* About this exercise
Without the pictures, write out every entry that follows exactly.

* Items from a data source
———

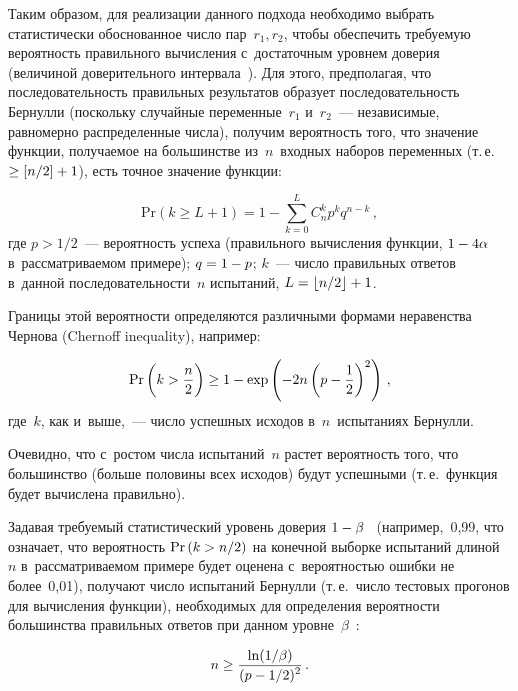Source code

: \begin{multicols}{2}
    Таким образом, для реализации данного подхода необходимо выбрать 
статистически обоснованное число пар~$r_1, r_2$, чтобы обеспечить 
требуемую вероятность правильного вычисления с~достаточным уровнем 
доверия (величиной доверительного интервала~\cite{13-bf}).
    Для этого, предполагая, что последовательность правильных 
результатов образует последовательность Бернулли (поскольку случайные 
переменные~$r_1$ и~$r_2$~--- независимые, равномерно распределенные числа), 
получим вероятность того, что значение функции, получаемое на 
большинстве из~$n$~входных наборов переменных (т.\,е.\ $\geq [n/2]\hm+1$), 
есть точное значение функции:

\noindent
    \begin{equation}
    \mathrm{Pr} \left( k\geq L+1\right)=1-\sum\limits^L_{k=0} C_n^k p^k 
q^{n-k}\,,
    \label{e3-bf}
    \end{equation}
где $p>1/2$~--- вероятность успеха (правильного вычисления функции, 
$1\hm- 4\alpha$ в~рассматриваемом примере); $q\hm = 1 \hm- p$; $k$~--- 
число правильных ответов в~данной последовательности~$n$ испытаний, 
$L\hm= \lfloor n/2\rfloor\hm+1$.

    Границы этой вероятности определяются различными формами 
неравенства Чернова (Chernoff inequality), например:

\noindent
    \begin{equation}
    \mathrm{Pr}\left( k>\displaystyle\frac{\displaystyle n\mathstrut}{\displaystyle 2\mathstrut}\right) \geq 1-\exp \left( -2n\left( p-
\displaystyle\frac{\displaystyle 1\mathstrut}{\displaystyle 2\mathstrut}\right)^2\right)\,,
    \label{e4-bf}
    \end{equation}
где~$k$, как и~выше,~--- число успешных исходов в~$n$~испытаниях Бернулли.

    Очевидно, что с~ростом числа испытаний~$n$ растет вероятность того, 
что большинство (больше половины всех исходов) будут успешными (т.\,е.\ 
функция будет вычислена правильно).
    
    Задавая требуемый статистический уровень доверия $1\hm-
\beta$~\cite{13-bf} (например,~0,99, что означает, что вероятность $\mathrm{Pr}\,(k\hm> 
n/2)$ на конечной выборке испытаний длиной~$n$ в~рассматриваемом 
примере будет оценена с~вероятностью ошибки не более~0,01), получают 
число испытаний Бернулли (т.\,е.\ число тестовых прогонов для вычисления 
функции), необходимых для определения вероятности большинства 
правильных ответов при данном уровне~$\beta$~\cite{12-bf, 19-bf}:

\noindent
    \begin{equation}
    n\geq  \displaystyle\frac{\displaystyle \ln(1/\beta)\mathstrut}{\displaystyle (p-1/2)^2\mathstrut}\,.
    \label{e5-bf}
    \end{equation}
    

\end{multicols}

———

* Answer box
Source code

: \begin{multicols}{2}
    Таким образом, для реализации данного подхода необходимо выбрать 
статистически обоснованное число пар~$r_1, r_2$, чтобы обеспечить 
требуемую вероятность правильного вычисления с~достаточным уровнем 
доверия (величиной доверительного интервала~\cite{13-bf}).
    Для этого, предполагая, что последовательность правильных 
результатов образует последовательность Бернулли (поскольку случайные 
переменные~$r_1$ и~$r_2$~--- независимые, равномерно распределенные числа), 
получим вероятность того, что значение функции, получаемое на 
большинстве из~$n$~входных наборов переменных (т.\,е.\ $\geq [n/2]\hm+1$), 
есть точное значение функции:

\noindent
    \begin{equation}
    \mathrm{Pr} \left( k\geq L+1\right)=1-\sum\limits^L_{k=0} C_n^k p^k 
q^{n-k}\,,
    \label{e3-bf}
    \end{equation}
где $p>1/2$~--- вероятность успеха (правильного вычисления функции, 
$1\hm- 4\alpha$ в~рассматриваемом примере); $q\hm = 1 \hm- p$; $k$~--- 
число правильных ответов в~данной последовательности~$n$ испытаний, 
$L\hm= \lfloor n/2\rfloor\hm+1$.

    Границы этой вероятности определяются различными формами 
неравенства Чернова (Chernoff inequality), например:

\noindent
    \begin{equation}
    \mathrm{Pr}\left( k>\displaystyle\frac{\displaystyle n\mathstrut}{\displaystyle 2\mathstrut}\right) \geq 1-\exp \left( -2n\left( p-
\displaystyle\frac{\displaystyle 1\mathstrut}{\displaystyle 2\mathstrut}\right)^2\right)\,,
    \label{e4-bf}
    \end{equation}
где~$k$, как и~выше,~--- число успешных исходов в~$n$~испытаниях Бернулли.

    Очевидно, что с~ростом числа испытаний~$n$ растет вероятность того, 
что большинство (больше половины всех исходов) будут успешными (т.\,е.\ 
функция будет вычислена правильно).
    
    Задавая требуемый статистический уровень доверия $1\hm-
\beta$~\cite{13-bf} (например,~0,99, что означает, что вероятность $\mathrm{Pr}\,(k\hm> 
n/2)$ на конечной выборке испытаний длиной~$n$ в~рассматриваемом 
примере будет оценена с~вероятностью ошибки не более~0,01), получают 
число испытаний Бернулли (т.\,е.\ число тестовых прогонов для вычисления 
функции), необходимых для определения вероятности большинства 
правильных ответов при данном уровне~$\beta$~\cite{12-bf, 19-bf}:

\noindent
    \begin{equation}
    n\geq  \displaystyle\frac{\displaystyle \ln(1/\beta)\mathstrut}{\displaystyle (p-1/2)^2\mathstrut}\,.
    \label{e5-bf}
    \end{equation}
    

\end{multicols}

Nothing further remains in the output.